> DATA FOR PROCESSING
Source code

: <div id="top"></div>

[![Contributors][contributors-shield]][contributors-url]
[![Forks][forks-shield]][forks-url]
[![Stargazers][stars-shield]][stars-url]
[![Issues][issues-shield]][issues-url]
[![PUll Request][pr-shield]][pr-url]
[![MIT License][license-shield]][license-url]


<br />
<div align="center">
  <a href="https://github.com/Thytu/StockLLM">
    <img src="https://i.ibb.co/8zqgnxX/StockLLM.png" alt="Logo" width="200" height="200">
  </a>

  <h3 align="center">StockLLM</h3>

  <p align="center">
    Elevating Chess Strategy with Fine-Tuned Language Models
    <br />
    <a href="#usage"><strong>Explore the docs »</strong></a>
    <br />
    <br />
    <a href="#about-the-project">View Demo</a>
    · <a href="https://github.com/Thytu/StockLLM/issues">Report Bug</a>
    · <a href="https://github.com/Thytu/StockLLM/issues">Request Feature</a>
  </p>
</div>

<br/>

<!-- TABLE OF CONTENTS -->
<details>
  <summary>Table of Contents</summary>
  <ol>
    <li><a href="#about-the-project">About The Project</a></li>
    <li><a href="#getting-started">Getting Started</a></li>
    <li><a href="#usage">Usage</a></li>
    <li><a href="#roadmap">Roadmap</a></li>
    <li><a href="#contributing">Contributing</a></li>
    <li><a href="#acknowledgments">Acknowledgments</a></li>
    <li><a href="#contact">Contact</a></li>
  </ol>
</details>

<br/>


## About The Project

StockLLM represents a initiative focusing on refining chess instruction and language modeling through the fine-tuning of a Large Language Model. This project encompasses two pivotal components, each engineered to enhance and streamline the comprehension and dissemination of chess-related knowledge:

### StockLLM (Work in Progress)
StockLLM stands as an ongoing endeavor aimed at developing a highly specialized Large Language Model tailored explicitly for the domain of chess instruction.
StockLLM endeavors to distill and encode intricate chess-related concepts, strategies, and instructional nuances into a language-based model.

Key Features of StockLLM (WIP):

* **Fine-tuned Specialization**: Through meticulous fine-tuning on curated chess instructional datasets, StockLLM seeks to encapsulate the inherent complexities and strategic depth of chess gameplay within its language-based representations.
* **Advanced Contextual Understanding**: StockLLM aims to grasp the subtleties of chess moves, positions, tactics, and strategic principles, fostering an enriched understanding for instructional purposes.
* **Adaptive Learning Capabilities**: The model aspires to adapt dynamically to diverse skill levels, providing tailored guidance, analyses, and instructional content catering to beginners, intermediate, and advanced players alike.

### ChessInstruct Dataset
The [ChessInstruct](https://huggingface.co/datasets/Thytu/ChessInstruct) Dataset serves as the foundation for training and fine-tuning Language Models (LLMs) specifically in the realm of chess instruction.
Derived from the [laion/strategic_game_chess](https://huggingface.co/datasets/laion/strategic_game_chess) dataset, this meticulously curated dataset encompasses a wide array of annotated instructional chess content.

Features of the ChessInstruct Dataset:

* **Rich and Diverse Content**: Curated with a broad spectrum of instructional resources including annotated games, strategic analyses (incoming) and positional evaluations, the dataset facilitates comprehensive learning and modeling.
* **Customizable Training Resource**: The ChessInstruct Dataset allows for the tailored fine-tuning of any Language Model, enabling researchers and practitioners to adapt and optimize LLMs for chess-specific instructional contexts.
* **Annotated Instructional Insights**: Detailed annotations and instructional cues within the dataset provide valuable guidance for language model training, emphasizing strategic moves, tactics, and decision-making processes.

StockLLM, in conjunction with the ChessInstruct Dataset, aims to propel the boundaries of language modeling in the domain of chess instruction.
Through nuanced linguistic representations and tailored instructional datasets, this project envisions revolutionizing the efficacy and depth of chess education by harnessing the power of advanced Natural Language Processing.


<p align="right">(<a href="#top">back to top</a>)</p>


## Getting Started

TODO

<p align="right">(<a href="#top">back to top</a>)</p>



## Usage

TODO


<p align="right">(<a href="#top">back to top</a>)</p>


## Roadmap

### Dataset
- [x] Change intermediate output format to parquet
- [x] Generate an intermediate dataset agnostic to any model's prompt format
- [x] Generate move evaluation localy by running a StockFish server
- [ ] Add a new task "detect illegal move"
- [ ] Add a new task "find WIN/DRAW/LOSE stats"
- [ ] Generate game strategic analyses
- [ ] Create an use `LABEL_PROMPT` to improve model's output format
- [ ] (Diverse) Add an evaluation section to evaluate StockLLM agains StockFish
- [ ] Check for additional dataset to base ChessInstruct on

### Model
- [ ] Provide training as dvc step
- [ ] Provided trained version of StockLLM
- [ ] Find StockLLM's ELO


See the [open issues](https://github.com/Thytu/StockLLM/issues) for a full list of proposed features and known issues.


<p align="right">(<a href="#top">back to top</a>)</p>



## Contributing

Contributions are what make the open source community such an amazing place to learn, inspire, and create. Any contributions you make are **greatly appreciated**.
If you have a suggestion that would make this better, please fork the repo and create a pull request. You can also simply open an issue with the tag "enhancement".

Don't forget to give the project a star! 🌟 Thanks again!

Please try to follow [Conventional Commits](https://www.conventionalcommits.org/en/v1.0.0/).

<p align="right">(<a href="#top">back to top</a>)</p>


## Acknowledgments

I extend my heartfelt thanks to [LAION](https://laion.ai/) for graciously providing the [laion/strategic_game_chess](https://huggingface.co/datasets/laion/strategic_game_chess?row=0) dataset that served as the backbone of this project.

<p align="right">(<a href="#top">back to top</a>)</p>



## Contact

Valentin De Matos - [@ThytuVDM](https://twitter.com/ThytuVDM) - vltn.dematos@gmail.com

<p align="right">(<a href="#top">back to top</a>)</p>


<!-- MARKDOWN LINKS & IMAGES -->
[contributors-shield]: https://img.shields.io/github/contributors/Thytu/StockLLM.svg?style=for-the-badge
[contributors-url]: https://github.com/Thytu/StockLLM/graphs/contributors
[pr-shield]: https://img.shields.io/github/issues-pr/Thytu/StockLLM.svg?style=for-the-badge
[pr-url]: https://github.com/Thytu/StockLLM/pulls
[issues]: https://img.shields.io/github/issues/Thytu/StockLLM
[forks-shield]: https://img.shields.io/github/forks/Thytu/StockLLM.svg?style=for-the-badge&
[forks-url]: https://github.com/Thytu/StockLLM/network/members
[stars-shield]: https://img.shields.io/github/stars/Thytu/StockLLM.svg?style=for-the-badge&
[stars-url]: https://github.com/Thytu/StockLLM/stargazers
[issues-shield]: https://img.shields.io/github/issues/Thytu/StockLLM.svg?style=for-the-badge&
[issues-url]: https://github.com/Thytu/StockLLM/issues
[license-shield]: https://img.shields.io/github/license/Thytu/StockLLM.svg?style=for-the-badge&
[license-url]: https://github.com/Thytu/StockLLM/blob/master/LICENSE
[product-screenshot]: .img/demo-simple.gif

> TASK INSTRUCTIONS
With the line containing "[issues-url]: https://github.com/Thytu/StockLLM/issues" as the start, transcribe each line through the end of the listing above, exactly and only.

> REPLY TO THE TASK
[issues-url]: https://github.com/Thytu/StockLLM/issues
[license-shield]: https://img.shields.io/github/license/Thytu/StockLLM.svg?style=for-the-badge&
[license-url]: https://github.com/Thytu/StockLLM/blob/master/LICENSE
[product-screenshot]: .img/demo-simple.gif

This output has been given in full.